God damnit, ok since i am not buying a PSU and Graphic card cause i am transferring them from the old PC i can go with the Master, see see what you did friend.



oxrufiioxo said:


> The X570 Aorus Ultra is basically the Same as the Z390 Master which is probably the best sub $300 intel motherboard.... The Taichi has a better VRM otherwise it is pretty similar to the ultra both 12 phase but 40a vs 50a power stages.
> 
> The master has 50a power stages controlled by a very expensive 16 phase voltage controller in a 12+2 configuration that gives it 14 independent phases. Every high end board minus the Aorus Master and Aorus Extreme use doublers to get their phase counts.
> 
> ...




man i don't know, when i checked the RAM prices this was good value kind of surprised by you guys, don't know how i missed it.
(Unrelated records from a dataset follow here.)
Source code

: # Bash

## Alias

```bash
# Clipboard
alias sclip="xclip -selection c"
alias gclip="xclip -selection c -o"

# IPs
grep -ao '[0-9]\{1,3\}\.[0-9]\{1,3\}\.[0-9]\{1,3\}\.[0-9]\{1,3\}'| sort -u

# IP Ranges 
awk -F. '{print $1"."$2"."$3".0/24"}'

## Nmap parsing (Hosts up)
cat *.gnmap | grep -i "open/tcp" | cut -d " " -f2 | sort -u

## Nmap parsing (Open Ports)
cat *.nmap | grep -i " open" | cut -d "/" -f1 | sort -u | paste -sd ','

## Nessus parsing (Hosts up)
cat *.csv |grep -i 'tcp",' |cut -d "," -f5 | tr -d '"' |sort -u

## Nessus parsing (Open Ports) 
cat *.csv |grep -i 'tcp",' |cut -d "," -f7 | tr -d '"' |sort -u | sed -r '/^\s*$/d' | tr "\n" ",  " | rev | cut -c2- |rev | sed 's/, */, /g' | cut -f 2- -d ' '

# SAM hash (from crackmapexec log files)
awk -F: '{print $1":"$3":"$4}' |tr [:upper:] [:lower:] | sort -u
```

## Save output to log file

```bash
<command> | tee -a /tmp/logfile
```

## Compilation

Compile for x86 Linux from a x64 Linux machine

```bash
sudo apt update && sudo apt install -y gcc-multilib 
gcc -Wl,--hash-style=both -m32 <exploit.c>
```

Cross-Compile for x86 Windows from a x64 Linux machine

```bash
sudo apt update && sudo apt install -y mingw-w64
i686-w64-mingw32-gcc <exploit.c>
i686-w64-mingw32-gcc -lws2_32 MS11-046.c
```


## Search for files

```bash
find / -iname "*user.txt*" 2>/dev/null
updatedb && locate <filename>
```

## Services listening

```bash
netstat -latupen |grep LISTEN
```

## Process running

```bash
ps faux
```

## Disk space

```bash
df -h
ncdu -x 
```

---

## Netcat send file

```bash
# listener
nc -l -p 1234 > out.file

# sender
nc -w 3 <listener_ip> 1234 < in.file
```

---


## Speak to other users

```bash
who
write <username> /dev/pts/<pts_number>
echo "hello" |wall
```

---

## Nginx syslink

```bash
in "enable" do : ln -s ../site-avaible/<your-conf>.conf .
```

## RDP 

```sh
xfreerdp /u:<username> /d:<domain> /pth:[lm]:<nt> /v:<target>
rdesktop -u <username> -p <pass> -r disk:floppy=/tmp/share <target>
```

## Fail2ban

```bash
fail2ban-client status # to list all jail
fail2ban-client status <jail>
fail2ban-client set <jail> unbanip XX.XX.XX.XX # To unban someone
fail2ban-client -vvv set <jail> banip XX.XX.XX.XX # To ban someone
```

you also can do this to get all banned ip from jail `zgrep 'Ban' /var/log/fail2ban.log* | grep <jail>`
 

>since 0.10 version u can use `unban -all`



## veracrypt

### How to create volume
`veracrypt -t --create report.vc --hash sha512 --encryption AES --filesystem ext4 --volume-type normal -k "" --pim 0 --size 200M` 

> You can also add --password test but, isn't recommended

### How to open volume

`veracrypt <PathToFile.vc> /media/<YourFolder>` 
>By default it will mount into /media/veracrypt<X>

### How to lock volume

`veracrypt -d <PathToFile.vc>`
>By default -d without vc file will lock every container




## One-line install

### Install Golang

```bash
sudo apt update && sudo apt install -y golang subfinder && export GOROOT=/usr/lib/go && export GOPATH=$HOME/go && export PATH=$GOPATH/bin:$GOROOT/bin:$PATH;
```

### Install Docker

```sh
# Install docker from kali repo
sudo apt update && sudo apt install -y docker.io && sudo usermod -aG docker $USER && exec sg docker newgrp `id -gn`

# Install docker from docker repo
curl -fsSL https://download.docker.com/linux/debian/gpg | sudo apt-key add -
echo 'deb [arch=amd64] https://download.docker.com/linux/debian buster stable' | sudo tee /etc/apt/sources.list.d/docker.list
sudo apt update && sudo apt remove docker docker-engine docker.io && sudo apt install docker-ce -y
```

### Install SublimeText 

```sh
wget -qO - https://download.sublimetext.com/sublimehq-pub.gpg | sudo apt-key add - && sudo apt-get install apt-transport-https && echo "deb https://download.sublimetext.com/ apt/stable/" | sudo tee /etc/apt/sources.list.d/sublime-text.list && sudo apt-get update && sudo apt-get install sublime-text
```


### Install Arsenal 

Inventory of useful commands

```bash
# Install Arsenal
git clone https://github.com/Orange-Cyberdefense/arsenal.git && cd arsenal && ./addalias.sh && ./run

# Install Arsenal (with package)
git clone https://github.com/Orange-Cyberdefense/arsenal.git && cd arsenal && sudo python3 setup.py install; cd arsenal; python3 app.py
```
do you guys have any recommendations for things that i have to do to get the best out of my new pc?
i know i will have to flash bios, and planning on using the ryzen dram calculator or just set for XMP profile is all is ok.
do i need to enable some automatic overclocking features in bios or it is enabled by default?


----------



## Zach_01 (Oct 23, 2019)

oxrufiioxo said:


> The X570 Aorus Ultra is basically the Same as the Z390 Master which is probably the best sub $300 intel motherboard.... The Taichi has a better VRM otherwise it is pretty similar to the ultra both 12 phase but 40a vs 50a power stages.
> 
> The master has 50a power stages controlled by a very expensive 16 phase voltage controller in a 12+2 configuration that gives it 14 independent phases. Every high end board minus the Aorus Master and Aorus Extreme use doublers to get their phase counts.
> 
> ...


Yes the X570 Aorus ultra has the same VRM as the Z390 Master. The X570 Aorus Pro has them too... The seem a bit weaker than others (40A vs 50/60A) but they are extremely efficient (according to buildzoid). Ok I dont put a lot stress on them with the 3600, but the board could easely handle even the 3950X +OC. Of course is a doubling 14 phase = 12+2 = (6x2)+2
I've never see them above 45C with case fan right next to VRM HS with air temp about 29~30C.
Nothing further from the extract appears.